Increased Taxol-mediated toxicity of breast cancer cells when the drug is delivered using HBPE-NPs coated with sera collected from IAV-infected mice. MTT viability assay was carried out to evaluate the toxicity of Taxol-loaded HBPE-NPs. MDA-MB-231 cells were treated with PBS vehicle, free Taxol, PEG-HBPE-NPs, HBPE-NPs (VS3), HBPE-NPs (VS4), HBPE-NPs (VS5), or HBPE-NPs (VS6). Data represent mean ± standard deviation (n = 3). * p-value < 0.05 relative to PEG-HBPE-NPs.

Figure 4

HBPE-NPs pre-treated with sera from IAV-infected mice are taken up by breast cancer cells after interaction with an endothelial layer. (A) Transwell experiment in which HUVECs (top chamber) were treated with DiI-loaded HBPE-NPs, and uptake was assessed by MDA-MB-231 cells (bottom chamber). Representative confocal microscopic images of MDA-MB-231 cells are shown after 24 h treatment of HUVECs with PEG-HBPE-NPs, HBPE-NPs (VS3), HBPE-NPs (VS4), HBPE-NPs (VS5), and HBPE-NPs (VS6). The scale bar represents 50 μm. Images were acquired at 20× magnification. (B) Red fluorescence (DiI nanoparticle presence) quantification bar graphs of bottom chamber MDA-MB-231cells after 24 h post-treatment of top chamber HUVECs with PEG-HBPE-NPs, HBPE-NPs (VS3), HBPE-NPs (VS4), HBPE-NPs (VS5), or HBPE-NPs (VS6). Average DiI fluorescence per cell was used for quantification from images of 100 cells taken by a Cytation 5 Cell Imaging Multi-Mode Reader (see Figure S4 for representative images). Fluorescence was quantified using Zen blue software.

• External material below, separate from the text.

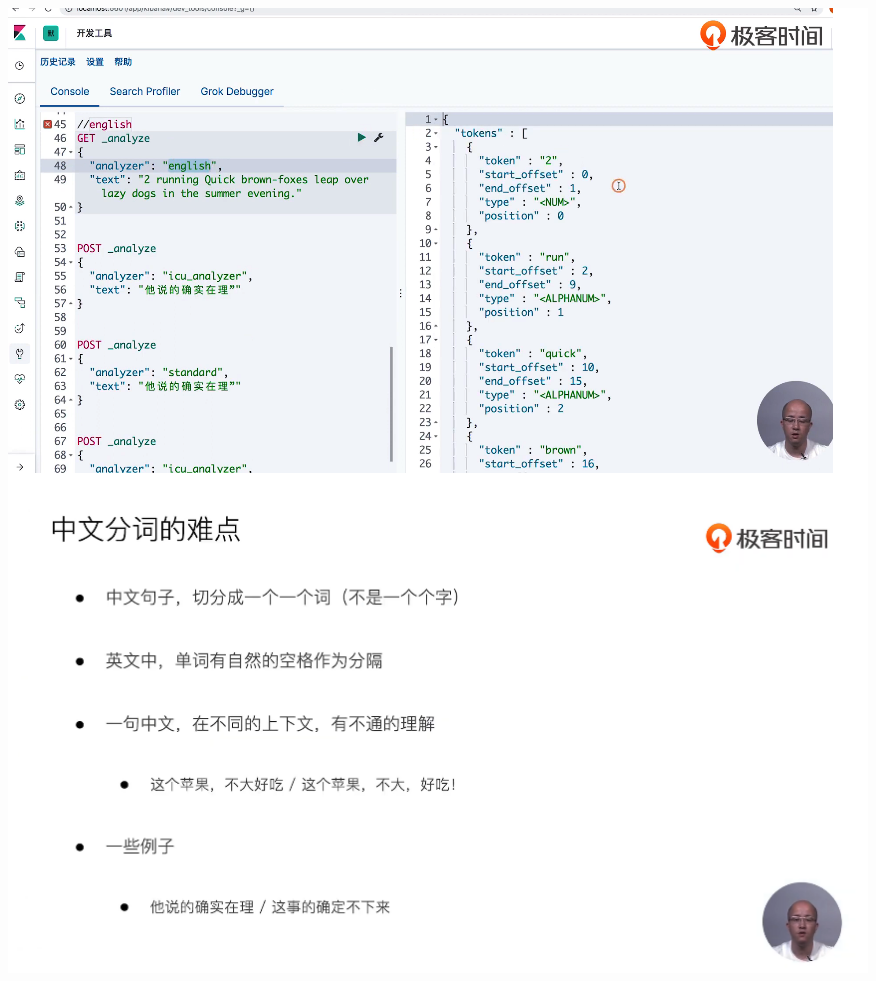 ![18](/images/middleware/elasticsearch/Elasticsearch核心技术与实战/第3章/13/18.png)

![19](/images/middleware/elasticsearch/Elasticsearch核心技术与实战/第3章/13/19.png)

Data represent mean ± standard deviation. * p-value < 0.0001, ** p-value = 0.0002, and *** p-value = 0.0028 relative to PEG-NPs. Representative experiments from three replicates are shown.

Figure 5

Biodistribution of HBPE-NPs in mice is modulated by pre-treatment with VS5. Nu/Nu nude mice were orthotopically injected with 8 × 10⁵ MDA-MB-231 cells in the mammary fat pad. Upon tumors reaching 1000 mm³, mice were intravenously injected with DiR dye-encapsulated PEG-HBPE-NPs, HBPE-NPs, and HBPE-NPs (VS5) and imaged 7 h post-treatment. Images were acquired with an IVIS Lumina S5 and quantified with Living Image software. Fluorescence concentrated in each organ (nanoparticle presence) was quantified relative to PEG-HBPE-NPs; (A) bar graphs (upper panels) and (B) organ images (lower panels). Images represent nanoparticle uptake (DiR fluorescence) in the tumor, heart, lungs, spleen, kidneys, and liver. Blue color constitutes low nanoparticle accumulation and red/yellow color constitutes high nanoparticle accumulation. Data represent mean ± standard deviation (n = 3). * p-value < 0.05, ** p-value = 0.0034 and *** p-value = 0.0199 relative to HBPE-NPs.

Figure 6

TSP-1 is found in the protein corona formed on HBPE-NPs after treatment with VS5. Proteins absorbed by HBPE-NPs treated with VS3 and VS5 were assessed by SDS-PAGE gels. (A) TSP-1 presence in sera alone or on NPs was determined using an anti-TSP-1 antibody (upper panel). The antibody signal was normalized to total protein and quantified using LI-COR Image Studio Lite software (graph, lower panel). (B) Total protein per lane was evaluated using REVERT total protein staining. HBPE-NPs were treated with sera at a ratio of 0.1 mg nanoparticle: 20 μg sera. A Precision-Plus Protein Dual Color protein reference ladder was used for molecular weight (MW) comparison. Data shown are representative of two experiments. Raw data is shown in Figure S6. Abbreviations: TSP-1 (thrombospondin-1).